Can 'sankhara' meaning 'conditioning'?

From the collected teachings of Ajahn Chah:

  • “Conditioned things are the realm of samsara”

  • The mind becomes the unconditioned, the state which no longer contains conditioning factors.
    The mind is no longer conditioned by the concerns of the world, conditions no longer contaminate the mind. Pleasure and pain no longer aeect it. Nothing can affect the mind or change it, the mind is assured, it has escaped all constructions. Seeing the true nature of conditions and the determined,
    the mind becomes free. This freed mind is called the ‘unconditioned’, that which is beyond the power of constructing influences

  • Please clearly understand that when the mind is still, it’s in its natural, normal state. As soon as the mind moves, it becomes conditioned (sankhara). When the mind is attracted to something, it becomes conditioned. When aversion arises, it becomes conditioned. The desire to move here and there arises from conditioning.
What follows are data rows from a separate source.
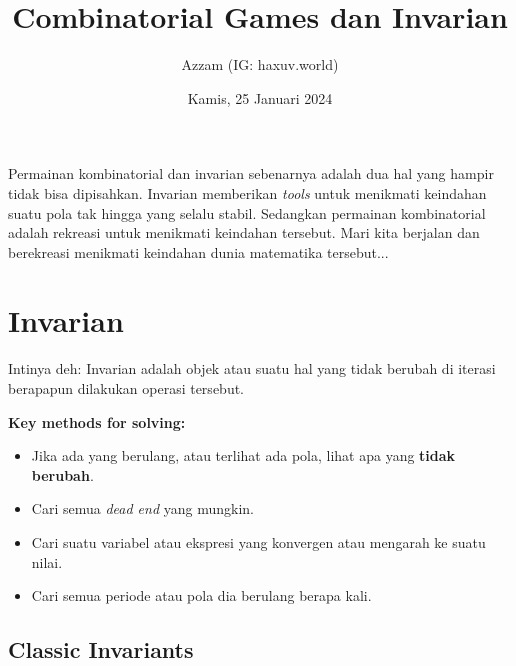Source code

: \documentclass[11pt]{scrartcl}
\title{Combinatorial Games dan Invarian}
\author{Azzam (IG: haxuv.world)}
\date{Kamis, 25 Januari 2024}
\begin{document}
\maketitle
Permainan kombinatorial dan invarian sebenarnya adalah dua hal yang hampir tidak bisa dipisahkan. Invarian memberikan \textit{tools} untuk menikmati keindahan suatu pola tak hingga yang selalu stabil. Sedangkan permainan kombinatorial adalah rekreasi untuk menikmati keindahan tersebut. Mari kita berjalan dan berekreasi menikmati keindahan dunia matematika tersebut...

\section{Invarian}
\begin{definition}
    Intinya deh: Invarian adalah objek atau suatu hal yang tidak berubah di iterasi berapapun dilakukan operasi tersebut.
\end{definition}
\textbf{Key methods for solving:}
\begin{itemize}
    \item Jika ada yang berulang, atau terlihat ada pola, lihat apa yang \textbf{tidak berubah}.
    \item Cari semua \textit{dead end} yang mungkin.
    \item Cari suatu variabel atau ekspresi yang konvergen atau mengarah ke suatu nilai.
    \item Cari semua periode atau pola dia berulang berapa kali.
\end{itemize}
\subsection{Classic Invariants}
\end{document}
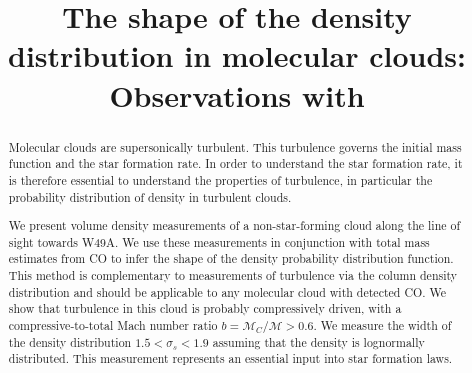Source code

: \title{The shape of the density distribution in molecular clouds: Observations with
\formaldehyde}
\begin{abstract}
    Molecular clouds are supersonically turbulent.  This turbulence governs
    the initial mass function and the star formation rate.  In order to
    understand the star formation rate, it is therefore essential to understand
    the properties of turbulence, in particular the probability distribution of
    density in turbulent clouds.

    We present \formaldehyde volume density measurements of a non-star-forming
    cloud along the line of sight towards W49A. We use these measurements in
    conjunction with total mass estimates from CO to infer the shape of the
    density probability distribution function.  This method is complementary to
    measurements of turbulence via the column density distribution and should
    be applicable to any molecular cloud with detected CO.  We show that
    turbulence in this cloud is probably compressively driven, with a
    compressive-to-total Mach number ratio $b = \mathcal{M}_C/\mathcal{M}>0.6$.  
    We measure the width of the density distribution $1.5 < \sigma_s < 1.9$
    assuming that the density is lognormally distributed.  This measurement
    represents an essential input into star formation laws.



\end{abstract}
If our awareness doesn’t keep pace with these mental proliferations as they occur, the mind will chase after them and be conditioned by them. Whenever the mind moves, at that moment, it becomes a conventional reality"

Some explain kaya sankhara as those mental formations that condition or give rise to bodliy movements such as breath but also raising an arm, moving a leg etc.
Vaci sankhara as those mental formations that condition or give rise to inner verbalisations (thoughts) and outer, speaking.
Mano or citta sankhara as those mental formation that condition or give rise to certain states of mind, that cause mentallity, an angry mindset, a greedy, jalous etc. Constructing influences.

I do not think it is really appropriate to think about those arising sankhara’s as willed but more like habitual forces. I belief it is like the breath. It is not that we every moment decide to breath.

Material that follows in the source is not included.